[[ RAW DATA, beginning ]]

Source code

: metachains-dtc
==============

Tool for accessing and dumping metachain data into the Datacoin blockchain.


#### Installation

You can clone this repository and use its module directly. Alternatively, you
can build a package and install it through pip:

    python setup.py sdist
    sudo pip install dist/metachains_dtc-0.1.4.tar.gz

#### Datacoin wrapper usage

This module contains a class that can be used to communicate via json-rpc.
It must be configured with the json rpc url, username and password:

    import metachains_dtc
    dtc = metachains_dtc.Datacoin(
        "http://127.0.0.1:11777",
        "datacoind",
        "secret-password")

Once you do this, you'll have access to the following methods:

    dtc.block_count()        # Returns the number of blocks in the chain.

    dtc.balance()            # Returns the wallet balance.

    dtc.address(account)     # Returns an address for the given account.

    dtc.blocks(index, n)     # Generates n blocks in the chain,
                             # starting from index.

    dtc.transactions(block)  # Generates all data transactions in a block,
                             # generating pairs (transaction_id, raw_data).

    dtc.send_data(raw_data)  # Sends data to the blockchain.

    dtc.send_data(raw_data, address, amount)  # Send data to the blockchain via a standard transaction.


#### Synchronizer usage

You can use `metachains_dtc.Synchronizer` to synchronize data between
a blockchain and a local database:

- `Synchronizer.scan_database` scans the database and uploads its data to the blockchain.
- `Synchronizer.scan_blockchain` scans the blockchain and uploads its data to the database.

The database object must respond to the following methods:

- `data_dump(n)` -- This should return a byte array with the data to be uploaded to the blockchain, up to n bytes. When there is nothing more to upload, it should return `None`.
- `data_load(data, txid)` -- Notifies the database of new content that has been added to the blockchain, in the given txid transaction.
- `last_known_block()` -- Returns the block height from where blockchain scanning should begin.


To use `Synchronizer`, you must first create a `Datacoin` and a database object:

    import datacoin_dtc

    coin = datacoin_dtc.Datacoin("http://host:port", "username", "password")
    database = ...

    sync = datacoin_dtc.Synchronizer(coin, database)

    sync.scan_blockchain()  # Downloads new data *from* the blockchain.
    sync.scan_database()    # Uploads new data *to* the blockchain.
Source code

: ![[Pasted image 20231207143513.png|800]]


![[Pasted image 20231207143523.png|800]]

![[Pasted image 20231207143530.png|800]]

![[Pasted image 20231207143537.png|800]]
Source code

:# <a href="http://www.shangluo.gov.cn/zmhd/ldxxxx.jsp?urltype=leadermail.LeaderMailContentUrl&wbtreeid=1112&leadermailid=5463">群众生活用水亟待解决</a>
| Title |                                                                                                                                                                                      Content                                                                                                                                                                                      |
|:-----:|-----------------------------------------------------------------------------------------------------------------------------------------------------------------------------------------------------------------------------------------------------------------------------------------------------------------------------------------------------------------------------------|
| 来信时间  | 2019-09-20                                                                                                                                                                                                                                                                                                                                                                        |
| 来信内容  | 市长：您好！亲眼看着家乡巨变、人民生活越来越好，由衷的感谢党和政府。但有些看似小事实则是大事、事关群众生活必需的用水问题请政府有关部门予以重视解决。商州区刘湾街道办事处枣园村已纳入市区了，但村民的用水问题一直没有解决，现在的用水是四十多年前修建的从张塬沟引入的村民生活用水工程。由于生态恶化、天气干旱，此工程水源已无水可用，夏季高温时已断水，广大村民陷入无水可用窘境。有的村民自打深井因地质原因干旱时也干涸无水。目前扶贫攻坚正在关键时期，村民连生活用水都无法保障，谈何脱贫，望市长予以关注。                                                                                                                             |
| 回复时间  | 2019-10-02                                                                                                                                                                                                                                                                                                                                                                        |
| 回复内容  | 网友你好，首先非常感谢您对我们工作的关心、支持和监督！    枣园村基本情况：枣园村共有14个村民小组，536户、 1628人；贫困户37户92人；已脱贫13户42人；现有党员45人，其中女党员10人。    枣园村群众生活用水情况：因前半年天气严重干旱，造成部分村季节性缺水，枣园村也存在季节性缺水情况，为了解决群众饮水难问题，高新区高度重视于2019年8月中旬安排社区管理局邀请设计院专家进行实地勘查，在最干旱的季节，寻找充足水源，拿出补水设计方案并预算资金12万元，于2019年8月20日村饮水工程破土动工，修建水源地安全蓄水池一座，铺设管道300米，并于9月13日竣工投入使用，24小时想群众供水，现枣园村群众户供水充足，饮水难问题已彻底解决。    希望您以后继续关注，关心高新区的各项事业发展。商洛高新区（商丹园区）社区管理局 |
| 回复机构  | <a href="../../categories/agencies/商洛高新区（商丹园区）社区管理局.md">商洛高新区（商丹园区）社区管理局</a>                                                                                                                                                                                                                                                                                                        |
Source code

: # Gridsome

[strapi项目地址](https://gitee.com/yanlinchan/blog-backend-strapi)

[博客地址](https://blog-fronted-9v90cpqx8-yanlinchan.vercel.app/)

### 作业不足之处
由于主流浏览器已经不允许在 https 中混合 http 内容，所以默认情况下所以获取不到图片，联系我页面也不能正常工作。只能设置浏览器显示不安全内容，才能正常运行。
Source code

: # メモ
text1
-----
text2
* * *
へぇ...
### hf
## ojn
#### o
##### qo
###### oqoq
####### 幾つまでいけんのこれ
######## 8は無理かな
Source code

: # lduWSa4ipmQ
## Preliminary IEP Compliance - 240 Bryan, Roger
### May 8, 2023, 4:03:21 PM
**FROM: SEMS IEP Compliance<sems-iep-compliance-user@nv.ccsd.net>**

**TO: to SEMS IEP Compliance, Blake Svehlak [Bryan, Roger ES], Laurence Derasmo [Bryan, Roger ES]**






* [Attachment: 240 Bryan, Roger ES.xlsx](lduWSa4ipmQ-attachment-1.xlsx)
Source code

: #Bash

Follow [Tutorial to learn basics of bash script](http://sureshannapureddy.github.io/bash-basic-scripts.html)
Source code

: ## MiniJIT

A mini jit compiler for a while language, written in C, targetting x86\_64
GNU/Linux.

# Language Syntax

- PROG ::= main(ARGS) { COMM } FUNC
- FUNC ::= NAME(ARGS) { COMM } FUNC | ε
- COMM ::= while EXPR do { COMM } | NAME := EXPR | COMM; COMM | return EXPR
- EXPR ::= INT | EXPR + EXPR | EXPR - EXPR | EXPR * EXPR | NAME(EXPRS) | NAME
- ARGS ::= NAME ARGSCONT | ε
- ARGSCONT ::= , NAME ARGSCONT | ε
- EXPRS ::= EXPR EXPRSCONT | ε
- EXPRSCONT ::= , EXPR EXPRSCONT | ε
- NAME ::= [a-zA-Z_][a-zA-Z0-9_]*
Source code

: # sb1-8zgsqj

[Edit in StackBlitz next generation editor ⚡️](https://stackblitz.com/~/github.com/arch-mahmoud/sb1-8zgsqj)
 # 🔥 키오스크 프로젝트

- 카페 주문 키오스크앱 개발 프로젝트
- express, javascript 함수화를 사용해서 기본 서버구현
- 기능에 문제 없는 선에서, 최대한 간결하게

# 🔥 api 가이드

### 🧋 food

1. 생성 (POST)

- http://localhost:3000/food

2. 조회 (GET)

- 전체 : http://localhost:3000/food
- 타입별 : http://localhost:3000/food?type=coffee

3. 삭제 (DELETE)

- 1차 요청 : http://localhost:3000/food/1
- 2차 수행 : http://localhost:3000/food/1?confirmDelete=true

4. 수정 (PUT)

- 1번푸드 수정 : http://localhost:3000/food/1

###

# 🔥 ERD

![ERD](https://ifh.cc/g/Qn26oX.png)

[[ RAW DATA, end ]]

> _WHAT IS EXPECTED_:
Those lines above that contain the string "food" should be returned.

> _SOLVED EXERCISE_:
### 🧋 food
- http://localhost:3000/food
- 전체 : http://localhost:3000/food
- 타입별 : http://localhost:3000/food?type=coffee
- 1차 요청 : http://localhost:3000/food/1
- 2차 수행 : http://localhost:3000/food/1?confirmDelete=true
- 1번푸드 수정 : http://localhost:3000/food/1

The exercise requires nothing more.